[[ Data supplied, beginning ]]

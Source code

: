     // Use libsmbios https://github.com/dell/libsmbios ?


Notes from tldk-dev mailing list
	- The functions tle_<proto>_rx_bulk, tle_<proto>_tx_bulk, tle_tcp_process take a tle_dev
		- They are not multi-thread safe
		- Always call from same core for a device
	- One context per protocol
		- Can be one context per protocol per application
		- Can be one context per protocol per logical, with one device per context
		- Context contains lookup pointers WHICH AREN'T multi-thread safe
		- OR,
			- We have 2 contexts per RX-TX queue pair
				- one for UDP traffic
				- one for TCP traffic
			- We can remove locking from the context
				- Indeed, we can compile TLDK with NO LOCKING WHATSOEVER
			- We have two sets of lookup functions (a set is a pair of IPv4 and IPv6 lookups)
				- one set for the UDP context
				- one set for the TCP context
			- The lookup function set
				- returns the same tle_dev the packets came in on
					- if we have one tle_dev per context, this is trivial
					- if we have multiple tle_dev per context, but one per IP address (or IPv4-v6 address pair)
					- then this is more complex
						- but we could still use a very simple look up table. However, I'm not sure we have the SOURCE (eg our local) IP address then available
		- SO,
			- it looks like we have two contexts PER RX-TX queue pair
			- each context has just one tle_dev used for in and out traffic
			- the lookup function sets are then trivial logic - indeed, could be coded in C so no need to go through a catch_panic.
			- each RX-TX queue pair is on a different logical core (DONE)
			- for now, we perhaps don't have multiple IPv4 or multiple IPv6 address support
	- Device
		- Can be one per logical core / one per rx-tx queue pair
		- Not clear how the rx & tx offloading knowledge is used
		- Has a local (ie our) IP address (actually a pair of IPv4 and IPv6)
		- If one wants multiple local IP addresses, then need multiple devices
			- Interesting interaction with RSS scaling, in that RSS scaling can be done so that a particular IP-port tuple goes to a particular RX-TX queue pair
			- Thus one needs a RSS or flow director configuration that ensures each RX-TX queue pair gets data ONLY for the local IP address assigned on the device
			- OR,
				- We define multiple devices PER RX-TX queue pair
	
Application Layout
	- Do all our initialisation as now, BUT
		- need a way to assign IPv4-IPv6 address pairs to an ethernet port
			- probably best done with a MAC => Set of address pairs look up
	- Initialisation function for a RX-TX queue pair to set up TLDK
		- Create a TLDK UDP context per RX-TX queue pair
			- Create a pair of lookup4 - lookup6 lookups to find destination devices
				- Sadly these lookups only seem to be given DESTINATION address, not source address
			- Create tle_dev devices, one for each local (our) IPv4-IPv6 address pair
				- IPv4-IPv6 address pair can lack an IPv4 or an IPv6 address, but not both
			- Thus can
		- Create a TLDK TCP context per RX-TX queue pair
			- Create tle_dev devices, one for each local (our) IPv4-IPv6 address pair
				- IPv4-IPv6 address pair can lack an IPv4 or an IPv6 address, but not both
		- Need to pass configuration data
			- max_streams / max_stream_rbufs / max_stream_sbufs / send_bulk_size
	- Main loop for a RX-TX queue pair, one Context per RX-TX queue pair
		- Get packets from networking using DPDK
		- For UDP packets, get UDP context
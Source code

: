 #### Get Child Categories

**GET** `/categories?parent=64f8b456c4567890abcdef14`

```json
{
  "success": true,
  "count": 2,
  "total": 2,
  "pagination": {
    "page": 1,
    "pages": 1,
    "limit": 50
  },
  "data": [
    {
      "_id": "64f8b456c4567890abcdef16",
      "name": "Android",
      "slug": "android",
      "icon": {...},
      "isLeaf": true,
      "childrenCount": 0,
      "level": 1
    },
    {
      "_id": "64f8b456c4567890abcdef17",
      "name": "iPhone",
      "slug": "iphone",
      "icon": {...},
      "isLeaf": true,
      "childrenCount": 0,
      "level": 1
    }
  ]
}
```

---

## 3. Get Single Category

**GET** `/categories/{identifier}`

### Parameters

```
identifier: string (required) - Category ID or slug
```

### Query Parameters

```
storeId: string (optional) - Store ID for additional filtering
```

[[ Data supplied, end ]]

- _What you have to do_:
Quote the listing above from its first line to the line with "- Can be one context per protocol per logical, with", inclusive, and add nothing.

- _Written solution_:
Source code

:     // Use libsmbios https://github.com/dell/libsmbios ?


Notes from tldk-dev mailing list
	- The functions tle_<proto>_rx_bulk, tle_<proto>_tx_bulk, tle_tcp_process take a tle_dev
		- They are not multi-thread safe
		- Always call from same core for a device
	- One context per protocol
		- Can be one context per protocol per application
		- Can be one context per protocol per logical, with one device per context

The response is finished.